Vernet-les-Bains. Au pied du massif du Canigou. On enterre ce jour-là une institutrice de 34 ans. L’un de ses fils a six ans. Il s’appelle Bruno Caliciuri. Cali, l’auteur compositeur-interprète compte aujourd’hui sept albums à son actif. Si son écriture musicale n’est plus à prouver, il en fallait du courage pour se risquer à l’écriture d’un premier roman. Le tout en regardant bien en face les démons du passé, la mort d’une mère alors que l’on est qu’un enfant. Sortie le 18 janvier dernier, « Seuls les enfants savent aimer » ne peut laisser aucun lecteur en proie à divers sentiments bien distincts. Bien humains.

La décision du jury du prix Nobel de littérature de 2016 avait fait grands bruits : un chanteur. Mais en élisant Bob Dylan, « pour avoir créé […] de nouveaux modes d’expression poétique », le comité prouvait une idée fondamentale : la poésie est aussi dans les chansons. Évident, puisque les mots chantés, écrits ou parlés, sont l’essence même de la littérature. Bruno Caliciuri, dit Cali, n’attend pas après une reconnaissance nobelisée, son talent à faire ressentir les choses, les plus dérangeantes, les plus pures, les plus humaines et les plus défendues, et ce, par la perfection du choix de ses mots selon les circonstances, il l’a mis à disposition d’un premier roman autobiographique. « Seuls les enfants savent aimer » est sorti en janvier dernier aux Éditions Cherche Midi.

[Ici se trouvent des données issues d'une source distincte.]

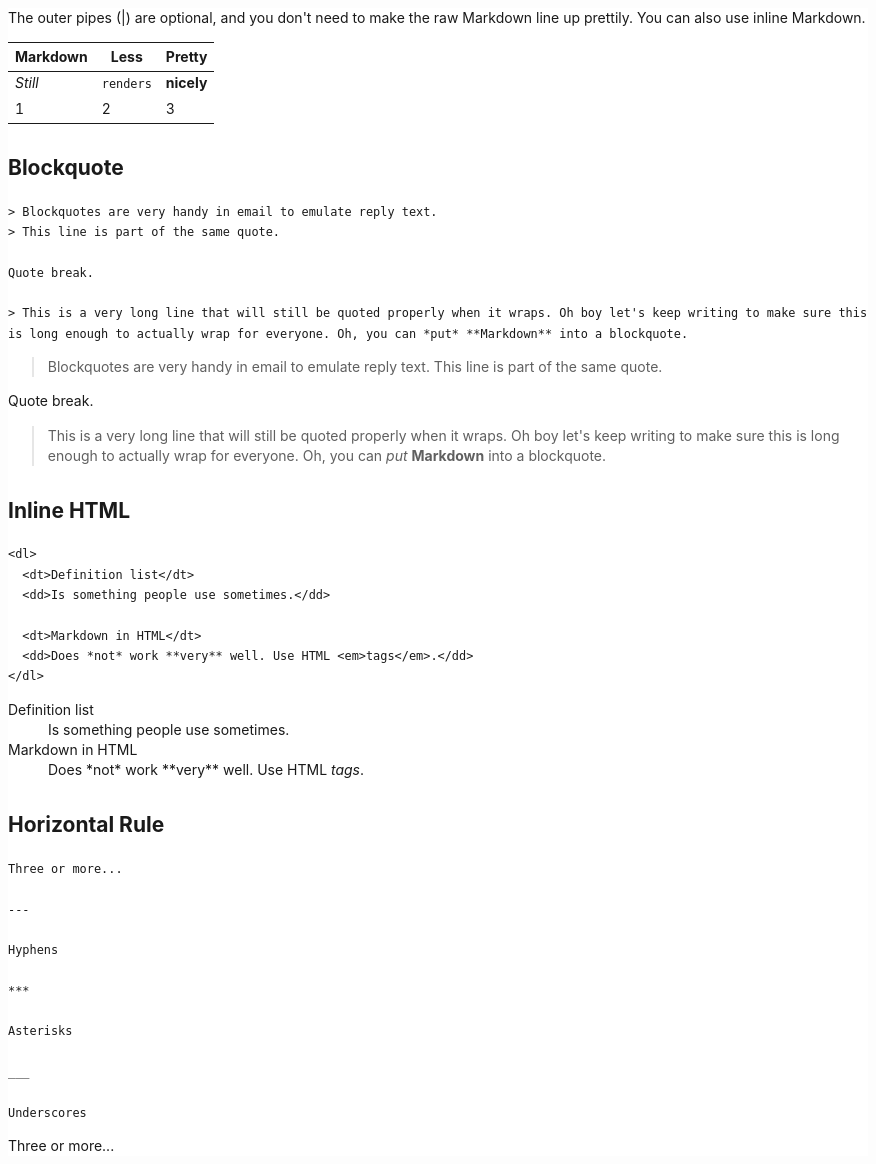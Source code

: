 The outer pipes (|) are optional, and you don't need to make the raw Markdown line up prettily. You can also use inline Markdown.

Markdown | Less | Pretty
--- | --- | ---
*Still* | `renders` | **nicely**
1 | 2 | 3

## Blockquote
```
> Blockquotes are very handy in email to emulate reply text.
> This line is part of the same quote.

Quote break.

> This is a very long line that will still be quoted properly when it wraps. Oh boy let's keep writing to make sure this is long enough to actually wrap for everyone. Oh, you can *put* **Markdown** into a blockquote.
```
> Blockquotes are very handy in email to emulate reply text.
> This line is part of the same quote.

Quote break.

> This is a very long line that will still be quoted properly when it wraps. Oh boy let's keep writing to make sure this is long enough to actually wrap for everyone. Oh, you can *put* **Markdown** into a blockquote.


## Inline HTML
```
<dl>
  <dt>Definition list</dt>
  <dd>Is something people use sometimes.</dd>

  <dt>Markdown in HTML</dt>
  <dd>Does *not* work **very** well. Use HTML <em>tags</em>.</dd>
</dl>
```
<dl>
  <dt>Definition list</dt>
  <dd>Is something people use sometimes.</dd>

  <dt>Markdown in HTML</dt>
  <dd>Does *not* work **very** well. Use HTML <em>tags</em>.</dd>
</dl>


## Horizontal Rule
```
Three or more...

---

Hyphens

***

Asterisks

___

Underscores
```
Three or more...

Catharsis. Le mot est lâché. Selon Aristote, elle correspondait à la purgation des passions. Une sorte de libération affective que Cali a réussi à coucher sur le papier cette fois. Car auparavant, il l’avait déjà testé dans ses chansons où était présent un besoin d’amour vital et presque animal à en croire ses performances scéniques et son irrésistible pulsion à se jeter dans son public corps et âme lors de ses concerts. La lecture de son roman répond à moults questions.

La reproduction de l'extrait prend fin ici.